Re: [RFC PATCH] Implement /proc/pid/kill
From: Aleksa Sarai
Date: Tue Oct 30 2018 - 18:23:56 EST
On 2018-10-30, Joel Fernandes <joel@xxxxxxxxxxxxxxxxx> wrote:
> On Wed, Oct 31, 2018 at 07:45:01AM +1100, Aleksa Sarai wrote:
> > > > (Unfortunately
> > > > there are lots of things that make it a bit difficult to use /proc/$pid
> > > > exclusively for introspection of a process -- especially in the context
> > > > of containers.)
> > >
> > > Tons of things already break without a working /proc. What do you have in mind?
> > Heh, if only that was the only blocker. :P
> > The basic problem is that currently container runtimes either depend on
> > some non-transient on-disk state (which becomes invalid on machine
> > reboots or dead processes and so on), or on long-running processes that
> > keep file descriptors required for administration of a container alive
> > (think O_PATH to /dev/pts/ptmx to avoid malicious container filesystem
> > attacks). Usually both.
> > What would be really useful would be having some way of "hiding away" a
> > mount namespace (of the pid1 of the container) that has all of the
> > information and bind-mounts-to-file-descriptors that are necessary for
> > administration. If the container's pid1 dies all of the transient state
> > has disappeared automatically -- because the stashed mount namespace has
> > died. In addition, if this was done the way I'm thinking with (and this
> > is the contentious bit) hierarchical mount namespaces you could make it
> > so that the pid1 could not manipulate its current mount namespace to
> > confuse the administrative process. You would also then create an
> > intermediate user namespace to help with several race conditions (that
> > have caused security bugs like CVE-2016-9962) we've seen when joining
> > containers.
> > Unfortunately this all depends on hierarchical mount namespaces (and
> > note that this would just be that NS_GET_PARENT gives you the mount
> > namespace that it was created in -- I'm not suggesting we redesign peers
> > or anything like that). This makes it basically a non-starter.

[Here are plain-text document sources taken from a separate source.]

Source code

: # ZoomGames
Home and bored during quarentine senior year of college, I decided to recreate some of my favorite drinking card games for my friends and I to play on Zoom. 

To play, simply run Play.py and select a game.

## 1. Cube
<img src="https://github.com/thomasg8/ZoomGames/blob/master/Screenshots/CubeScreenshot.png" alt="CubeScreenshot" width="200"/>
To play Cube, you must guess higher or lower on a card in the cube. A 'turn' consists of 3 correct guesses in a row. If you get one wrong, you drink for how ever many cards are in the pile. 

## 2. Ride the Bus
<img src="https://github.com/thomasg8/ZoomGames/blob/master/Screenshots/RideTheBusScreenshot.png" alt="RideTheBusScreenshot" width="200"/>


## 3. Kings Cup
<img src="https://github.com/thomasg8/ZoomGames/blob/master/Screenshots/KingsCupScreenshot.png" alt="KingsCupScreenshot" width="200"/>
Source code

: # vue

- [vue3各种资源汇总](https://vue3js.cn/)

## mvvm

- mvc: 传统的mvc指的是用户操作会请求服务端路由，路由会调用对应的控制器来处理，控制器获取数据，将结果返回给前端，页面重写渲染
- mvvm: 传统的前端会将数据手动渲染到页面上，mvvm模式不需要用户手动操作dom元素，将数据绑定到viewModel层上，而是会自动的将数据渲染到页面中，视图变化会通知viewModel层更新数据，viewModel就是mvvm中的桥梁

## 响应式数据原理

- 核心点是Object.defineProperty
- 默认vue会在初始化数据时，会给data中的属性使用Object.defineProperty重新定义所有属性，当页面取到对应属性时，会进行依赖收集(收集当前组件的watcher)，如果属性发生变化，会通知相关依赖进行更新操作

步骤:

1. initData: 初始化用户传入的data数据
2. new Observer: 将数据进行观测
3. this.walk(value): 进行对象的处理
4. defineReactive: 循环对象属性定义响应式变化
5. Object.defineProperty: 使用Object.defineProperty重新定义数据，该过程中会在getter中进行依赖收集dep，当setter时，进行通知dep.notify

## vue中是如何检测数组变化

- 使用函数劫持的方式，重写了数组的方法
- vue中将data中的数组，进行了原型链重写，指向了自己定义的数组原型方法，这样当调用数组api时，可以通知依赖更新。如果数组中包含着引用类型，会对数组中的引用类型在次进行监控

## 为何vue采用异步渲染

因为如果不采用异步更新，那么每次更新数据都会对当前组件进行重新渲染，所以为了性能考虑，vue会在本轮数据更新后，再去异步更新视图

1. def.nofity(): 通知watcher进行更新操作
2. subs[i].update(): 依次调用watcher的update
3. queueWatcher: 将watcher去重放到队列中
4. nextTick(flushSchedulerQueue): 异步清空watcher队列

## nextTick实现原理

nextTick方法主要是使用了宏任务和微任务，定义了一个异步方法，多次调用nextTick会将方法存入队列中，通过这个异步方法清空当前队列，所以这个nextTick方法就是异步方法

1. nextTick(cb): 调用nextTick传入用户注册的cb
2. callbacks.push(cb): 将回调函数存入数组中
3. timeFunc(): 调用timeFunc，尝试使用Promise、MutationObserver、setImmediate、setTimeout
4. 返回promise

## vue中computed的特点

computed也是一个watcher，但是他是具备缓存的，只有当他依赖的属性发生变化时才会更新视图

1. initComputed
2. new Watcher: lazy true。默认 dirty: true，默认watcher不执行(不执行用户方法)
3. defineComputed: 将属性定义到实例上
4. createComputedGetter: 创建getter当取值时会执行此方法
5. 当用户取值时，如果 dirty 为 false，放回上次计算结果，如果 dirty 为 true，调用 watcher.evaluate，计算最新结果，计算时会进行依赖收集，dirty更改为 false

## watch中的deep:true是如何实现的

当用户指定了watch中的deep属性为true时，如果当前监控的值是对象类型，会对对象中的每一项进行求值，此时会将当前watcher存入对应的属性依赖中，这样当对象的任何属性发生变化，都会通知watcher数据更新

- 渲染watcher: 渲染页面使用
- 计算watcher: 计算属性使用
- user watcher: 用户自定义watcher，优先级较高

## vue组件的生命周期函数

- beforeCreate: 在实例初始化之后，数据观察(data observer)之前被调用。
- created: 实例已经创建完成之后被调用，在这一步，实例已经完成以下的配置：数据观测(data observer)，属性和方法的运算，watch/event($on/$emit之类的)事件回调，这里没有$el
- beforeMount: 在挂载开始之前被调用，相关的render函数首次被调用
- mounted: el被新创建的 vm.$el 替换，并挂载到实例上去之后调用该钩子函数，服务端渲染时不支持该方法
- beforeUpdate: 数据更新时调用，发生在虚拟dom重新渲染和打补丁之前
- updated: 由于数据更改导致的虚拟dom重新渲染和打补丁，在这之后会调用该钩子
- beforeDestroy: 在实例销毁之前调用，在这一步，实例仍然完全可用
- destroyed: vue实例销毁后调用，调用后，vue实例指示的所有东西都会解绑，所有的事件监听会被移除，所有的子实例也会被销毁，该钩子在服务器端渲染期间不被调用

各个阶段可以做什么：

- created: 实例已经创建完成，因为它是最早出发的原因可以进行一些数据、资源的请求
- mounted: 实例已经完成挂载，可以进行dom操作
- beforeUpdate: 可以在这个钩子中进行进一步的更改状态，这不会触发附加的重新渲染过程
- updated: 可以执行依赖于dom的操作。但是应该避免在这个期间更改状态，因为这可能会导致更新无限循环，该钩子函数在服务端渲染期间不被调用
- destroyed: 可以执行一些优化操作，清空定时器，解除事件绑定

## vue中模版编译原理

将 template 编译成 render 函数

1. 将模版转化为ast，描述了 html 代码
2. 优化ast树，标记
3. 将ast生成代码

> > But if, on top of this ground-work, we then referenced containers
> > entirely via an fd to /proc/$pid then you could also avoid PID reuse
> > races (as well as being able to find out implicitly whether a container
> > has died thanks to the error semantics of /proc/$pid). And that's the
> > way I would suggest doing it (if we had these other things in place).
> I didn't fully follow exactly what you mean. If you can explain for the
> layman who doesn't know much experience with containers..
> Are you saying that keeping open a /proc/$pid directory handle is not
> sufficient to prevent PID reuse while the proc entries under /proc/$pid are
> being looked into? If its not sufficient, then isn't that a bug? If it is
> sufficient, then can we not just keep the handle open while we do whatever we
> want under /proc/$pid ?
Sorry, I went on a bit of a tangent about various internals of container
runtimes. My main point is that I would love to use /proc/$pid because
it makes reuse handling very trivial and is always correct, but that
there are things which stop us from being able to use it for everything
(which is what my incoherent rambling was on about).